_What is needed_.
Look over the lines below. Report each one that includes the string "includegraphics".

_Data for this task_.
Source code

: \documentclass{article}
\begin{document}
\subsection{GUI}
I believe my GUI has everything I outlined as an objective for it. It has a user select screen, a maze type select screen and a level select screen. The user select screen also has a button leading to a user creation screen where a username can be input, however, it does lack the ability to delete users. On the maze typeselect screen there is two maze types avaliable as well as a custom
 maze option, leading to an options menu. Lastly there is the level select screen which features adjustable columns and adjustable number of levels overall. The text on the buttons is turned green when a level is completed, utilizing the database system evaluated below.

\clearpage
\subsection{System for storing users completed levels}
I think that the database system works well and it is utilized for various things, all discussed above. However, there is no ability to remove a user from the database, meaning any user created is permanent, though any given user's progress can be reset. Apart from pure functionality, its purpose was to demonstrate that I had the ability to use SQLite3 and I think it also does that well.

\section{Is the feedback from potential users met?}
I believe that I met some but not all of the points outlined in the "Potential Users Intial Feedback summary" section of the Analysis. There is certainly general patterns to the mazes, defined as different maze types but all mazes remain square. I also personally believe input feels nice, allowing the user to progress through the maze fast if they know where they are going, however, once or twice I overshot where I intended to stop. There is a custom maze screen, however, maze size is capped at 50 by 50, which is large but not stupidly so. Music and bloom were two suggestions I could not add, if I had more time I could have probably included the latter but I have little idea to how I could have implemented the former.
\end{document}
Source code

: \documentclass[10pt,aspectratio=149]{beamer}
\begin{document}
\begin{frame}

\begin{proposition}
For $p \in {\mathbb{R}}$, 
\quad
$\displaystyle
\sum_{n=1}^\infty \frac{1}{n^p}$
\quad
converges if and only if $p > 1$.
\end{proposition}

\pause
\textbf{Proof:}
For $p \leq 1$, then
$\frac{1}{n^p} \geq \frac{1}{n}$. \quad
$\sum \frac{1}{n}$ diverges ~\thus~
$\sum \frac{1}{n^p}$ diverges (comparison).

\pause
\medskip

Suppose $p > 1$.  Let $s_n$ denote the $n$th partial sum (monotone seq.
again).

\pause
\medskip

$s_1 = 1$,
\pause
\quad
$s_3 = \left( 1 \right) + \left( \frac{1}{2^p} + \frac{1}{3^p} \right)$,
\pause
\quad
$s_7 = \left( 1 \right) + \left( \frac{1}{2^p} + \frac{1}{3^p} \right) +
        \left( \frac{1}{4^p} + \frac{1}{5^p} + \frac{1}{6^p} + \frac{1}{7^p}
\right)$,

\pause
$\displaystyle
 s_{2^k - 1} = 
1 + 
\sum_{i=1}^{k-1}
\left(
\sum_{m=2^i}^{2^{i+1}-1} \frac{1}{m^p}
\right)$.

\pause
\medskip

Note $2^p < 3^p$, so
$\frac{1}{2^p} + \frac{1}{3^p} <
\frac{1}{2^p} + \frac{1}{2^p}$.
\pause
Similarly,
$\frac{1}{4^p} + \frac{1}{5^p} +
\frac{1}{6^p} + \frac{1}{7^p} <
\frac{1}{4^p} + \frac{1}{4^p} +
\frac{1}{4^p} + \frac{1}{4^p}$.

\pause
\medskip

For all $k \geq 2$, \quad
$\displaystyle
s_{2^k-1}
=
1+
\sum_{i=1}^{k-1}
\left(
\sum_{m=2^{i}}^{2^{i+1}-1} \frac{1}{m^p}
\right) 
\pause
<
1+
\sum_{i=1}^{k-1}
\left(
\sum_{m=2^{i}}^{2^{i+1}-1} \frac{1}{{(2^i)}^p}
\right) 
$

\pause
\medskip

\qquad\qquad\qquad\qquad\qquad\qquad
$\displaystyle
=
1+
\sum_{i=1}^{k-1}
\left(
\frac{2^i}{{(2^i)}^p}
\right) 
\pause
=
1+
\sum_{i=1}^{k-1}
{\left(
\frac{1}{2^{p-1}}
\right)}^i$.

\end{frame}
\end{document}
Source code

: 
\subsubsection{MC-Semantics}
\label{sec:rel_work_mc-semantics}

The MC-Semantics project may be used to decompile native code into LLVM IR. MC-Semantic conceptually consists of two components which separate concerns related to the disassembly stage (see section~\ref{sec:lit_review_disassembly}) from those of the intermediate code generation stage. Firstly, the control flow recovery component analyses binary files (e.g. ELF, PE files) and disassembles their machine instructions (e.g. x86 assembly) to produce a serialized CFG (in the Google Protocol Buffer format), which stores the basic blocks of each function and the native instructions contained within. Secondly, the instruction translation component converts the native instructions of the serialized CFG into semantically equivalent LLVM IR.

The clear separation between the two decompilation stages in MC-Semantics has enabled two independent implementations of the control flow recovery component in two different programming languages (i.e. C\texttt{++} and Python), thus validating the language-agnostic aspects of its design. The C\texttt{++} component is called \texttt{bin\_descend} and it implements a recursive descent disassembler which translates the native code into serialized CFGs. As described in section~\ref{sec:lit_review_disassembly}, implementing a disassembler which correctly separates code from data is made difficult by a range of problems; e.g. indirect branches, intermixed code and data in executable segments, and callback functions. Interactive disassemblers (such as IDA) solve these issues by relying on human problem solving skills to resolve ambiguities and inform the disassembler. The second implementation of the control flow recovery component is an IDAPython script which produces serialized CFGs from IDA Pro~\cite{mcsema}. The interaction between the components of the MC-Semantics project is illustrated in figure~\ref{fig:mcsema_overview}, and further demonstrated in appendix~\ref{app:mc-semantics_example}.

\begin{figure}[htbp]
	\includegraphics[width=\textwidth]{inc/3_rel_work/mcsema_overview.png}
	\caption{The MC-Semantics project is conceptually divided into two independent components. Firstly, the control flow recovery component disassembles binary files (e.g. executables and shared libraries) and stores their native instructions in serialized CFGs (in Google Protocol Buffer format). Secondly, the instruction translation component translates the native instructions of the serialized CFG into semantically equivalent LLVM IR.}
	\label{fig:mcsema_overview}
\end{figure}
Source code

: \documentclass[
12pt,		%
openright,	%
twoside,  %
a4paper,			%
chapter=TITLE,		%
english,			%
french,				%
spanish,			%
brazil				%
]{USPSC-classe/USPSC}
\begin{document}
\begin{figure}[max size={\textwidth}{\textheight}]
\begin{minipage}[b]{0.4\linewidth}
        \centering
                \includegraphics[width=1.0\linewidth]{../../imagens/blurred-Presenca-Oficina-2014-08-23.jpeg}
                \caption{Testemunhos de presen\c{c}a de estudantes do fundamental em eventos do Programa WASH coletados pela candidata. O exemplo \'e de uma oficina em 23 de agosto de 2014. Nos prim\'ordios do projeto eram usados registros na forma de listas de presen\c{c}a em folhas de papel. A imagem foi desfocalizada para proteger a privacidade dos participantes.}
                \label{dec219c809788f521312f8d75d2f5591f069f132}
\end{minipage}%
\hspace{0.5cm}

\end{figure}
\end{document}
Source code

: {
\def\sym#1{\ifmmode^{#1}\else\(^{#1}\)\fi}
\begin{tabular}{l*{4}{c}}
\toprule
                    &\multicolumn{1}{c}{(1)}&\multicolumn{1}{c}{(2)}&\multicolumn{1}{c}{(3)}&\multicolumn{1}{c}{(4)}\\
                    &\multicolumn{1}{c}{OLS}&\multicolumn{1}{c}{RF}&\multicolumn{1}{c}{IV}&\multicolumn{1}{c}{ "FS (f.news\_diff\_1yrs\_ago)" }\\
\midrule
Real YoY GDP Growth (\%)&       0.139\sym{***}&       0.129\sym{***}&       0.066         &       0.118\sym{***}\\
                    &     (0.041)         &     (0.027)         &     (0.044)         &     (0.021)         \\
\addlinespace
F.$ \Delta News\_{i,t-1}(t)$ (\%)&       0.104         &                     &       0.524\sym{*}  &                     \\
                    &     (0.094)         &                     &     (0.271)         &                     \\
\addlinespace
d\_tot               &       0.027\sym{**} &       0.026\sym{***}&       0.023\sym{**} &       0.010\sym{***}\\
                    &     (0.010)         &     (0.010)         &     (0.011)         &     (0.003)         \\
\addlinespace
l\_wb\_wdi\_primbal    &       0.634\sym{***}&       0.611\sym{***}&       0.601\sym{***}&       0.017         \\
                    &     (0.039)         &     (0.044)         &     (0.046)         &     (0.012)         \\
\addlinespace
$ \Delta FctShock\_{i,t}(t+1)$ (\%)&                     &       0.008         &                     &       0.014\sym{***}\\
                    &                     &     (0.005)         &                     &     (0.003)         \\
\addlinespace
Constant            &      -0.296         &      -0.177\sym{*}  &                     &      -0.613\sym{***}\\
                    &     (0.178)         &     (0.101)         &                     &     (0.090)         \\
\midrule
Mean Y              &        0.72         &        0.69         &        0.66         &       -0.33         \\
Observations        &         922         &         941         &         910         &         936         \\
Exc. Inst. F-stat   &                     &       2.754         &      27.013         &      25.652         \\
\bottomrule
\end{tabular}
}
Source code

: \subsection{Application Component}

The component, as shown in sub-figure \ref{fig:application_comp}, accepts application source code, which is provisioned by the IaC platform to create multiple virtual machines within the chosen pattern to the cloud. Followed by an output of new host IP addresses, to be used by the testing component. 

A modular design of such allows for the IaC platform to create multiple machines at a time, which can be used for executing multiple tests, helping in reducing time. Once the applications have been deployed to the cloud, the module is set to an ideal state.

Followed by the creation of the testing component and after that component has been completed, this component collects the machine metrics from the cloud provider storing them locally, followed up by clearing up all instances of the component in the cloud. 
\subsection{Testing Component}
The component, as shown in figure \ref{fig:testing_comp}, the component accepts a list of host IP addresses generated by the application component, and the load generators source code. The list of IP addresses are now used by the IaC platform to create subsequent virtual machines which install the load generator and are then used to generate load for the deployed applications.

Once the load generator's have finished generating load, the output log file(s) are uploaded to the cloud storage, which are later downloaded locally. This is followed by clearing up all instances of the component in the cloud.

_Output for this exercise_.
	\includegraphics[width=\textwidth]{inc/3_rel_work/mcsema_overview.png}
                \includegraphics[width=1.0\linewidth]{../../imagens/blurred-Presenca-Oficina-2014-08-23.jpeg}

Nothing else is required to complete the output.